Im Außenbereich ist die Errichtung baulicher Anlagen stark beschränkt.

(1) Privilegierte Vorhaben, § 35 I BauGB
Zulässig sind grundsätzlich nur privilegierte Vorhaben. Diese sind in § 35 I BauGB aufgeführt. Privilegiert sind solche Vorhaben, die eigentlich nur im Außenbereich möglich sind. Daher erstreckt sich die Privilegierung insbesondere auf landwirtschaftliche Betriebe einschließlich notwendiger Wohngebäude, Anlagen zur Gewinnung von Wasser- und Windenergie sowie auf atomrechtliche Anlagen.
Privilegierte Vorhaben nach § 35 I BauGB sind zu genehmigen, wenn öffentliche Belange nicht entgegenstehen und die Erschließung gesichert ist. Es handelt sich also um eine gebundene Entscheidung.
Zu diesen privilegierten Vorhaben zählt die Hütte des E nicht, so dass eine Genehmigungsfähigkeit sich nicht aus § 35 I BauGB herleiten lässt.
Als privilegiertes Vorhaben ist allerdings der Betrieb einer Straußwirtschaft anzusehen, die lediglich 120 Tage im Jahr geöffnet ist und nur Eigenerzeugnisse ausschenkt (VG Karlsruhe, NJW 2000, 2291).

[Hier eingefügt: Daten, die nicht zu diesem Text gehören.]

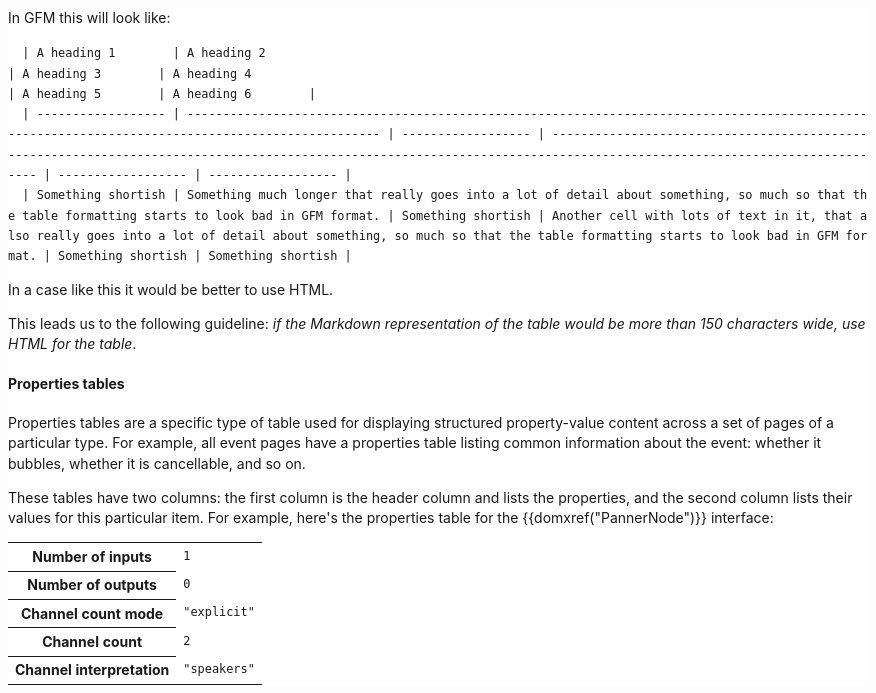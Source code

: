 In GFM this will look like:

```plain
  | A heading 1        | A heading 2                                                                                                                                         | A heading 3        | A heading 4                                                                                                                                                              | A heading 5        | A heading 6        |
  | ------------------ | --------------------------------------------------------------------------------------------------------------------------------------------------- | ------------------ | ------------------------------------------------------------------------------------------------------------------------------------------------------------------------ | ------------------ | ------------------ |
  | Something shortish | Something much longer that really goes into a lot of detail about something, so much so that the table formatting starts to look bad in GFM format. | Something shortish | Another cell with lots of text in it, that also really goes into a lot of detail about something, so much so that the table formatting starts to look bad in GFM format. | Something shortish | Something shortish |
```

In a case like this it would be better to use HTML.

This leads us to the following guideline: _if the Markdown representation of the table would be more than 150 characters wide, use HTML for the table_.

#### Properties tables

Properties tables are a specific type of table used for displaying structured property-value content across a set of pages of a particular type. For example, all event pages have a properties table listing common information about the event: whether it bubbles, whether it is cancellable, and so on.

These tables have two columns: the first column is the header column and lists the properties, and the second column lists their values for this particular item. For example, here's the properties table for the {{domxref("PannerNode")}} interface:

<table class="properties">
  <tbody>
    <tr>
      <th scope="row">Number of inputs</th>
      <td><code>1</code></td>
    </tr>
    <tr>
      <th scope="row">Number of outputs</th>
      <td><code>0</code></td>
    </tr>
    <tr>
      <th scope="row">Channel count mode</th>
      <td><code>"explicit"</code></td>
    </tr>
    <tr>
      <th scope="row">Channel count</th>
      <td><code>2</code></td>
    </tr>
    <tr>
      <th scope="row">Channel interpretation</th>
      <td><code>"speakers"</code></td>
    </tr>
  </tbody>
</table>
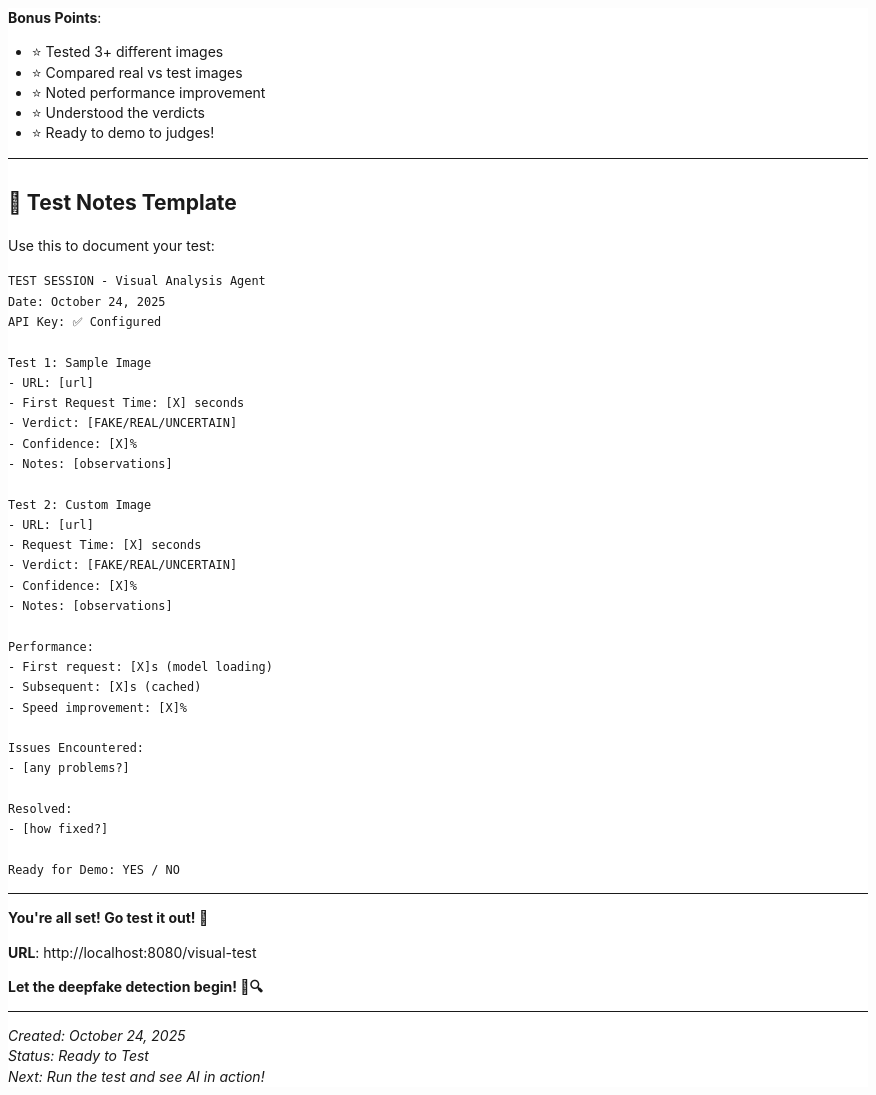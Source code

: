 **Bonus Points**:
- ⭐ Tested 3+ different images
- ⭐ Compared real vs test images
- ⭐ Noted performance improvement
- ⭐ Understood the verdicts
- ⭐ Ready to demo to judges!

---

## 📝 Test Notes Template

Use this to document your test:

```
TEST SESSION - Visual Analysis Agent
Date: October 24, 2025
API Key: ✅ Configured

Test 1: Sample Image
- URL: [url]
- First Request Time: [X] seconds
- Verdict: [FAKE/REAL/UNCERTAIN]
- Confidence: [X]%
- Notes: [observations]

Test 2: Custom Image  
- URL: [url]
- Request Time: [X] seconds
- Verdict: [FAKE/REAL/UNCERTAIN]
- Confidence: [X]%
- Notes: [observations]

Performance:
- First request: [X]s (model loading)
- Subsequent: [X]s (cached)
- Speed improvement: [X]%

Issues Encountered:
- [any problems?]

Resolved:
- [how fixed?]

Ready for Demo: YES / NO
```

---

**You're all set! Go test it out! 🚀**

**URL**: http://localhost:8080/visual-test

**Let the deepfake detection begin! 🤖🔍**

---

*Created: October 24, 2025*  
*Status: Ready to Test*  
*Next: Run the test and see AI in action!*
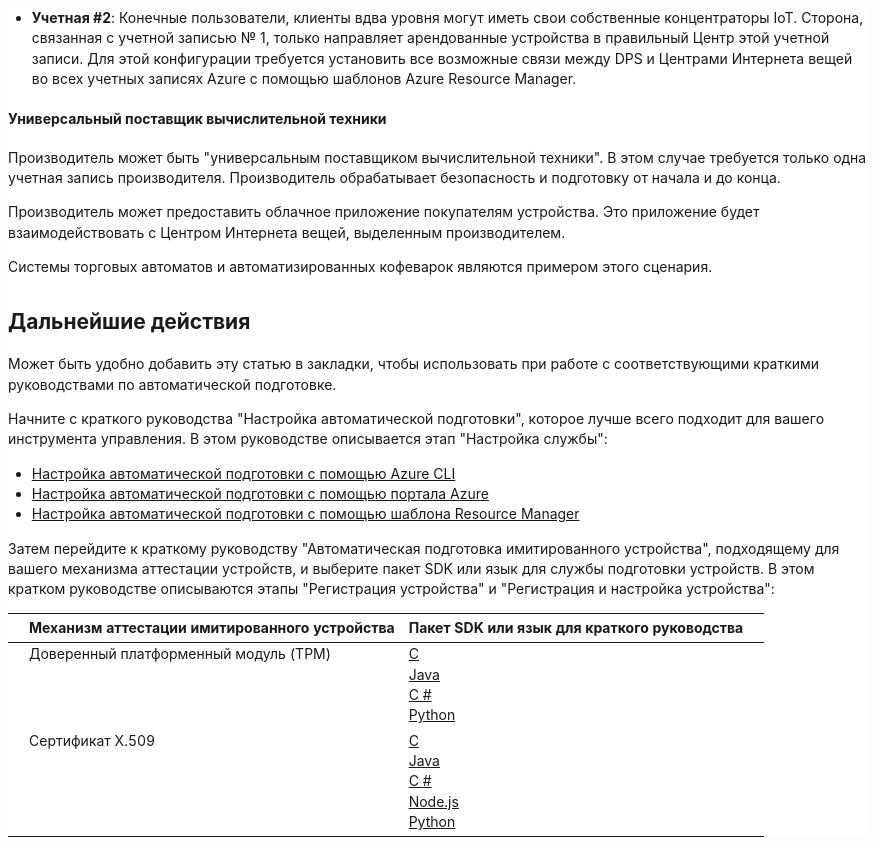 - **Учетная #2**: Конечные пользователи, клиенты вдва уровня могут иметь свои собственные концентраторы IoT. Сторона, связанная с учетной записью № 1, только направляет арендованные устройства в правильный Центр этой учетной записи. Для этой конфигурации требуется установить все возможные связи между DPS и Центрами Интернета вещей во всех учетных записях Azure с помощью шаблонов Azure Resource Manager.

#### <a name="all-in-one-oem"></a>Универсальный поставщик вычислительной техники

Производитель может быть "универсальным поставщиком вычислительной техники". В этом случае требуется только одна учетная запись производителя. Производитель обрабатывает безопасность и подготовку от начала и до конца.

Производитель может предоставить облачное приложение покупателям устройства. Это приложение будет взаимодействовать с Центром Интернета вещей, выделенным производителем.

Системы торговых автоматов и автоматизированных кофеварок являются примером этого сценария.




## <a name="next-steps"></a>Дальнейшие действия

Может быть удобно добавить эту статью в закладки, чтобы использовать при работе с соответствующими краткими руководствами по автоматической подготовке. 

Начните с краткого руководства "Настройка автоматической подготовки", которое лучше всего подходит для вашего инструмента управления. В этом руководстве описывается этап "Настройка службы":

- [Настройка автоматической подготовки с помощью Azure CLI](quick-setup-auto-provision-cli.md)
- [Настройка автоматической подготовки с помощью портала Azure](quick-setup-auto-provision.md)
- [Настройка автоматической подготовки с помощью шаблона Resource Manager](quick-setup-auto-provision-rm.md)

Затем перейдите к краткому руководству "Автоматическая подготовка имитированного устройства", подходящему для вашего механизма аттестации устройств, и выберите пакет SDK или язык для службы подготовки устройств. В этом кратком руководстве описываются этапы "Регистрация устройства" и "Регистрация и настройка устройства": 

|  | Механизм аттестации имитированного устройства | Пакет SDK или язык для краткого руководства |  |
|--|--|--|--|
|  | Доверенный платформенный модуль (TPM) | [C](quick-create-simulated-device.md)<br>[Java](quick-create-simulated-device-tpm-java.md)<br>[C #](quick-create-simulated-device-tpm-csharp.md)<br>[Python](quick-create-simulated-device-tpm-python.md) |  |
|  | Сертификат X.509 | [C](quick-create-simulated-device-x509.md)<br>[Java](quick-create-simulated-device-x509-java.md)<br>[C #](quick-create-simulated-device-x509-csharp.md)<br>[Node.js](quick-create-simulated-device-x509-node.md)<br>[Python](quick-create-simulated-device-x509-python.md) |  |




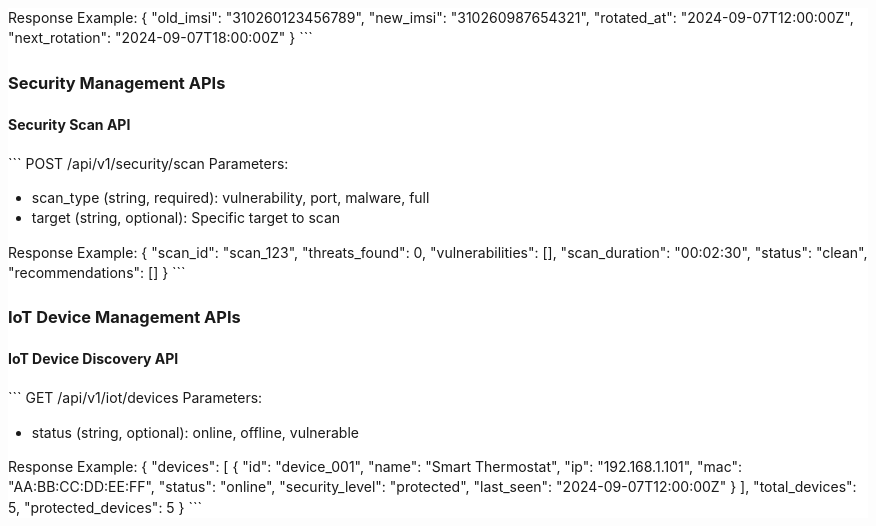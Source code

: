Response Example:
{
  "old_imsi": "310260123456789",
  "new_imsi": "310260987654321",
  "rotated_at": "2024-09-07T12:00:00Z",
  "next_rotation": "2024-09-07T18:00:00Z"
}
\`\`\`

### Security Management APIs

#### Security Scan API
\`\`\`
POST /api/v1/security/scan
Parameters:
- scan_type (string, required): vulnerability, port, malware, full
- target (string, optional): Specific target to scan

Response Example:
{
  "scan_id": "scan_123",
  "threats_found": 0,
  "vulnerabilities": [],
  "scan_duration": "00:02:30",
  "status": "clean",
  "recommendations": []
}
\`\`\`

### IoT Device Management APIs

#### IoT Device Discovery API
\`\`\`
GET /api/v1/iot/devices
Parameters:
- status (string, optional): online, offline, vulnerable

Response Example:
{
  "devices": [
    {
      "id": "device_001",
      "name": "Smart Thermostat",
      "ip": "192.168.1.101",
      "mac": "AA:BB:CC:DD:EE:FF",
      "status": "online",
      "security_level": "protected",
      "last_seen": "2024-09-07T12:00:00Z"
    }
  ],
  "total_devices": 5,
  "protected_devices": 5
}
\`\`\`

(2) sonstige Vorhaben, § 35 II, III BauGB
Nichtprivilegierte Vorhaben sind nur in Einzelfällen zulässig, wenn öffentliche Belange nicht beeinträchtigt werden.
Obwohl der Wortlaut der Vorschrift vorsieht, dass diese Vorhaben zugelassen werden „können“, handelt es sich hierbei nicht um eine Ermessensentscheidung, sondern um eine gebundene Entscheidung (BGH MDR 81, 652 = ZA 07/81 S. 25). Ist also die Erschließung gesichert und eine Beeinträchtigung öffentlicher Belange nicht festzustellen, so besteht auch im Außenbereich ein Anspruch auf die planungsrechtliche Zulassung des Vorhabens (vgl. BVerwGE 18, 247)
Bei dem Begriff der öffentlichen Belange handelt es sich um einen unbestimmten Rechtsbegriff, der durch die Regelungen in § 35 III BauGB weiter ausgefüllt wird (vgl. Wortlaut; insbesondere Umwelt- und Landschaftsschutz sowie Vermeidung von Splittersiedlungen).
Im vorliegenden Fall besteht allerdings wegen der angrenzenden, in Privateigentum stehenden Grundstücke die Gefahr einer Splittersiedlung nach § 35 III Nr. 7 BauGB, so dass eine Genehmigungsfähigkeit nach § 35 II BauGB ausscheidet.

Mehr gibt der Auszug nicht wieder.